§ **EXERCISE DESCRIPTION**: For the word "mathematics", state the number of lines in the data that contain it, and nothing else.

··· ENTRIES SHOWN

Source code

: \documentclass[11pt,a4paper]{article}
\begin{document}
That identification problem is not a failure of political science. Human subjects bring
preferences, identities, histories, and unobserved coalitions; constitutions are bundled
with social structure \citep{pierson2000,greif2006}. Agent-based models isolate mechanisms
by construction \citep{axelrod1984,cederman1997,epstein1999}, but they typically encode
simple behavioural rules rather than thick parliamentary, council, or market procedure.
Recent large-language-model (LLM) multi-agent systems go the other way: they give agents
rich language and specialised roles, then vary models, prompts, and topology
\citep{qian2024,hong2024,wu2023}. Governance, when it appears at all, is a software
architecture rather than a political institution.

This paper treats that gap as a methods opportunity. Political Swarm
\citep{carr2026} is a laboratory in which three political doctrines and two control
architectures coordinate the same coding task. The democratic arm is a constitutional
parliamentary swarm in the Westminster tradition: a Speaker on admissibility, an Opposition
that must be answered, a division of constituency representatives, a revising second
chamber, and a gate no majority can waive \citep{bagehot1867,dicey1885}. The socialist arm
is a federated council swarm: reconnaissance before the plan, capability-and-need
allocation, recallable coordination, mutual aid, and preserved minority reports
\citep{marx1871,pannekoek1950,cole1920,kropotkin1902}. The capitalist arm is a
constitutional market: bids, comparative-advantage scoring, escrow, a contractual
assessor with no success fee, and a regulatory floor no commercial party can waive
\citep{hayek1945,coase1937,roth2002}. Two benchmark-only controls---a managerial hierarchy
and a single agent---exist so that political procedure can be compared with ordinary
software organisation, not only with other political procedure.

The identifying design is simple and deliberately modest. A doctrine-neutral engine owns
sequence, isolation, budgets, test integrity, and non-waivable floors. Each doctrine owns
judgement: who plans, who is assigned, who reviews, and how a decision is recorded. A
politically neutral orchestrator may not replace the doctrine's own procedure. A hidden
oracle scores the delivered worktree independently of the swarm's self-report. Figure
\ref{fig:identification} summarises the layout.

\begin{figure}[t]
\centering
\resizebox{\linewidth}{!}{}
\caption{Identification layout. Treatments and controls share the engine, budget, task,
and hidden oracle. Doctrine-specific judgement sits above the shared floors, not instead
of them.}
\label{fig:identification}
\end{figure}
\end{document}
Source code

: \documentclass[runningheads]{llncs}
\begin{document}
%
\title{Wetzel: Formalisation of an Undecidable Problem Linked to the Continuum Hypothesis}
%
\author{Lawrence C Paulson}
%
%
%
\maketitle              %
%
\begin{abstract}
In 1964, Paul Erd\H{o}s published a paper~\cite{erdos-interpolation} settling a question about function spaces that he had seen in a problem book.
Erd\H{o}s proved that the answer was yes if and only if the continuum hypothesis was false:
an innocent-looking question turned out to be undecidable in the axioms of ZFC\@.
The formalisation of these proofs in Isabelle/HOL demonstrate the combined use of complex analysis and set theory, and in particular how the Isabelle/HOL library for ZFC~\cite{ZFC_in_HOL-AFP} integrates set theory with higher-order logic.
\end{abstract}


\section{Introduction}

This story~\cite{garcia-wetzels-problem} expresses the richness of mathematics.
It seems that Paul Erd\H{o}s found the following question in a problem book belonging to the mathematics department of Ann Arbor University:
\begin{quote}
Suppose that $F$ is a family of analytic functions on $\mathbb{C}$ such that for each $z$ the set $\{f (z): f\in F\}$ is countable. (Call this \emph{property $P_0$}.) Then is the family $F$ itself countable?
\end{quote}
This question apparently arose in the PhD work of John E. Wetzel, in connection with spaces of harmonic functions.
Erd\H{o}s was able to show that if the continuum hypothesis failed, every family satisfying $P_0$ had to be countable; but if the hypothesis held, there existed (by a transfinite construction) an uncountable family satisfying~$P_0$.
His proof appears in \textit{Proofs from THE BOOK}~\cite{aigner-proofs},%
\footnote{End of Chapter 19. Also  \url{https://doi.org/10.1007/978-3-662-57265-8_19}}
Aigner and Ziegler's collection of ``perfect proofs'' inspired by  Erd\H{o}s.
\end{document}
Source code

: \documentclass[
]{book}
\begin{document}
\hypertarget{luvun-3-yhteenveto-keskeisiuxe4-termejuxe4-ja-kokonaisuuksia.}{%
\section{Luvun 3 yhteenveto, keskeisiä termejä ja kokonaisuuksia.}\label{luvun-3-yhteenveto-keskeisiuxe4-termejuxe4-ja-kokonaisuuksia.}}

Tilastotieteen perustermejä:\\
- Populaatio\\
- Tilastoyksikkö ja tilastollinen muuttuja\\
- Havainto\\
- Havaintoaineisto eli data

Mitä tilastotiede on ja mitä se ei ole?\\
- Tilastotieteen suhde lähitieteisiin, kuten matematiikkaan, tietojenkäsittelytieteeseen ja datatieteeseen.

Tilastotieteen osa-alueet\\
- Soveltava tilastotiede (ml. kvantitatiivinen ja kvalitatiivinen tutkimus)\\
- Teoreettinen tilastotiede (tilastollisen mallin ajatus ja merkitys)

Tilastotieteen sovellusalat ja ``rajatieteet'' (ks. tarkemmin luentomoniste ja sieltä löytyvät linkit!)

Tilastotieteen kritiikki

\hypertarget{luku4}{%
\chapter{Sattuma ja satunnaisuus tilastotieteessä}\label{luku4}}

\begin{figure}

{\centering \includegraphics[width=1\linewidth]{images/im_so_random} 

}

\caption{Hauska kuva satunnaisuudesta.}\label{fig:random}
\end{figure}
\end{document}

······

§ **FINAL ANSWER**: 2